With at least a dozen officers assigned to the case, Greater Manchester Police need to get on with it. A leisurely investigat­ion would not just be a diversion of resources that could be deployed elsewhere. It may allow Ms Rayner to avoid answering difficult questions on these matters, perhaps even until after the general election.

A similar point relates to any potential investigat­ion by HMRC into Ms Rayner’s affairs. Tax officials do not routinely make public when they have launched such an inquiry. There is a justificat­ion for this, since the result could well be that all tax owed was indeed paid. Given the complexity of the tax system, such judgments are not always clear-cut.

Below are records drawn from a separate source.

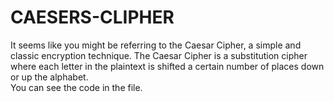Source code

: # CAESERS-CLIPHER
It seems like you might be referring to the Caesar Cipher, a simple and classic encryption technique. The Caesar Cipher is a substitution cipher where each letter in the plaintext is shifted a certain number of places down or up the alphabet.<br>
You can see the code in the file.
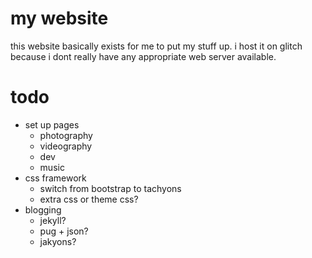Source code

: # my website

this website basically exists for me to put my stuff up. i host it on glitch because i dont really have any appropriate web server available.

# todo

- set up pages
  * photography
  * videography
  * dev
  * music
- css framework
  * switch from bootstrap to tachyons
  * extra css or theme css?
- blogging
  * jekyll?
  * pug + json?
  * jakyons?

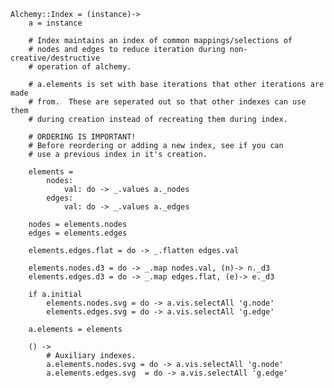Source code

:     
    Alchemy::Index = (instance)->
        a = instance

        # Index maintains an index of common mappings/selections of
        # nodes and edges to reduce iteration during non-creative/destructive
        # operation of alchemy.
        
        # a.elements is set with base iterations that other iterations are made
        # from.  These are seperated out so that other indexes can use them
        # during creation instead of recreating them during index.

        # ORDERING IS IMPORTANT!
        # Before reordering or adding a new index, see if you can
        # use a previous index in it's creation.
        
        elements =
            nodes:
                val: do -> _.values a._nodes
            edges:
                val: do -> _.values a._edges
        
        nodes = elements.nodes
        edges = elements.edges

        elements.edges.flat = do -> _.flatten edges.val

        elements.nodes.d3 = do -> _.map nodes.val, (n)-> n._d3
        elements.edges.d3 = do -> _.map edges.flat, (e)-> e._d3

        if a.initial
            elements.nodes.svg = do -> a.vis.selectAll 'g.node'
            elements.edges.svg = do -> a.vis.selectAll 'g.edge'

        a.elements = elements

        () ->
            # Auxiliary indexes.
            a.elements.nodes.svg = do -> a.vis.selectAll 'g.node'
            a.elements.edges.svg  = do -> a.vis.selectAll 'g.edge'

Such secrecy is more problemati­c when HMRC does require a settlement. Last year, Nadhim Zahawi was sacked from his role as Conservati­ve Party chairman by Rishi Sunak, after the Prime Minister’s ethics adviser found that he had committed a serious breach of the ministeria­l code over his taxes. It had emerged that he had settled a multi-million pound bill with HMRC when he was chancellor.

Should the public not be informed in such situations, especially when it concerns a senior politician? They are, after all, responsibl­e for setting taxation policy for the rest of us. The question comes into even sharper focus given Labour’s fierce denunciati­on of “tax dodgers”. In the party’s eyes, this too often seems to include not just those who break the law by evading tax, but people who use perfectly legitimate means to minimise their tax bill.

Yesterday it was reported that Labour had destroyed documents that could have revealed where Ms Rayner claimed to be living when she applied to be a parliament­ary candidate, which may have cast light on a separate allegation laid against her. But the public’s interest in this story is not going to go away, however many times Sir Keir Starmer might dismiss it as a “smear”. Voters would be better served by full transparen­cy, not least from Ms Rayner.